With the constant microscope that the NFL and its officials come under, instant replay has expanded throughout the years and full-time officials have been discussed.
Still, to this point, the NFL still doesn’t employ any full-time officials on the field, but the league isn’t opposed to the concept on a limited basis.
“We believe that at least in a limited form that it’s a positive step, so we agree with (Arizona Cardinals coach Bruce Arians) on that front,” NFL commissioner Roger Goodell said last week. “In fact, that’s something we fought for in our last labor negotiations with the officials is to be able to hire a limited number of officials, I think it was 16 or so, so that we would have the ability to have them in the office during the week.”
Presumably, those 16 full-time officials would then head an officiating crew in each game that week. However, that hasn’t happened yet.
Goodell said the dialogue on that possibility continues.

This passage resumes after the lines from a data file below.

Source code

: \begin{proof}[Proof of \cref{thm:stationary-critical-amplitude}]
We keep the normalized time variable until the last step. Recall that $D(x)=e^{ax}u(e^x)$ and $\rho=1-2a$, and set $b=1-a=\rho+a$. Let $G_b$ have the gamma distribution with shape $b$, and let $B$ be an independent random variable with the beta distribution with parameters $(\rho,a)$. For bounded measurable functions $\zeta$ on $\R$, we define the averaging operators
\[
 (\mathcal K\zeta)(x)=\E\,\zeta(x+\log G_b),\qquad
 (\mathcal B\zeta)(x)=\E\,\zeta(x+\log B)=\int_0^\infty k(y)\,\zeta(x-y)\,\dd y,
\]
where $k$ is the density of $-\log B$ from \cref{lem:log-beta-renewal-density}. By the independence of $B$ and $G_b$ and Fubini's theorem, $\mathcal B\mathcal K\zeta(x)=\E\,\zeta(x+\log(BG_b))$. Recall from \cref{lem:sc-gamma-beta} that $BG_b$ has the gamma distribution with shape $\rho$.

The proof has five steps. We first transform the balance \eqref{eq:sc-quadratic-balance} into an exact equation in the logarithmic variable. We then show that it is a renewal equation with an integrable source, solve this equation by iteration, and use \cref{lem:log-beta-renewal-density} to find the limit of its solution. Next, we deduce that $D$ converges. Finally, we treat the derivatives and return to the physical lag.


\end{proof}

“I do believe our officials are incredible professionals. I think they officiate at the highest possible level,” Goodell said. “But they can always improve, and we will try to seek improvement.”
The number of reviews initiated from the replay booth broke 100 in 2007. In 2011, that number exceeded 200 at 215. In 2012, it burgeoned to 349, a number nearly equaled in 2014. But last year the number of reviews initiated from the replay booth went back down to 276, with 37 percent of them being overturned.
“Whether they’re full-time or part-time, officials are going to make mistakes,” Goodell said. “That’s just – unfortunately the game is fast and it is difficult to officiate. They do an extraordinary job. We’re proud of the job they do and we want to try to give them more resources and more ability to improve, just as the game of football continues to improve.”
Since the NFL started tracking what kind of calls were being challenged, pass completions have led the way. Just under half of the challenges in 2007 were questioning a completion with a 37 percent success rate in challenges. Since 2007, pass completions have always been the most challenged call on the field, sometimes accounting for double the next-most-challenged call. Initial calls of an incomplete pass were almost always the next most-challenged call.
The NFL has tried to clarify what constituted a completed pass and what isn’t complete, but it continues to be a source of questioning.
Last year, when a coach challenged the ruling of a completed pass on the field, that initial call was overturned 46 percent of the time. Completed passes were challenged 139 times, fumbles were challenged 81 times and incomplete passes were challenged 80 times. Initial rulings of an incomplete pass were overturned 36 percent of the time.
“We could develop greater consistency, and consistency is really the core of what we’ve talked about all week here in officiating,” Goodell said. “That’s what we want to deliver to our teams.”
Perhaps that’s why teams brought several proposals to the NFL Competition Committee this year to increase either the number of plays that could be challenged or the number of challenges a coach can have per game.
Both proposals to expand the number of challenges allowed by a coach failed.
“One of the things about instant replay is over the years since we put this in in ’98 is we continue to add plays to the reviewable list and really have made it, to some people’s point, confusing and certainly long,” said Rich McKay, the chair of the Competition Committee. “One thing that Baltimore did in their proposal is they made it much more simplistic of what is not allowed to be reviewed, and I think that we’re going to look at that. We’re going to meet as a committee, we’re going to talk to the membership, and we’re going to look at trying to submit a proposal off of Baltimore’s that rewrites the rule and rewrites the language, and submit it in May for a vote. So that would be the one that has been tabled and will be voted on as far as replay goes.”
So whether it’s instant replay or full-time officials, the NFL continues to consider changes. When consideration turns to implementation remains the question.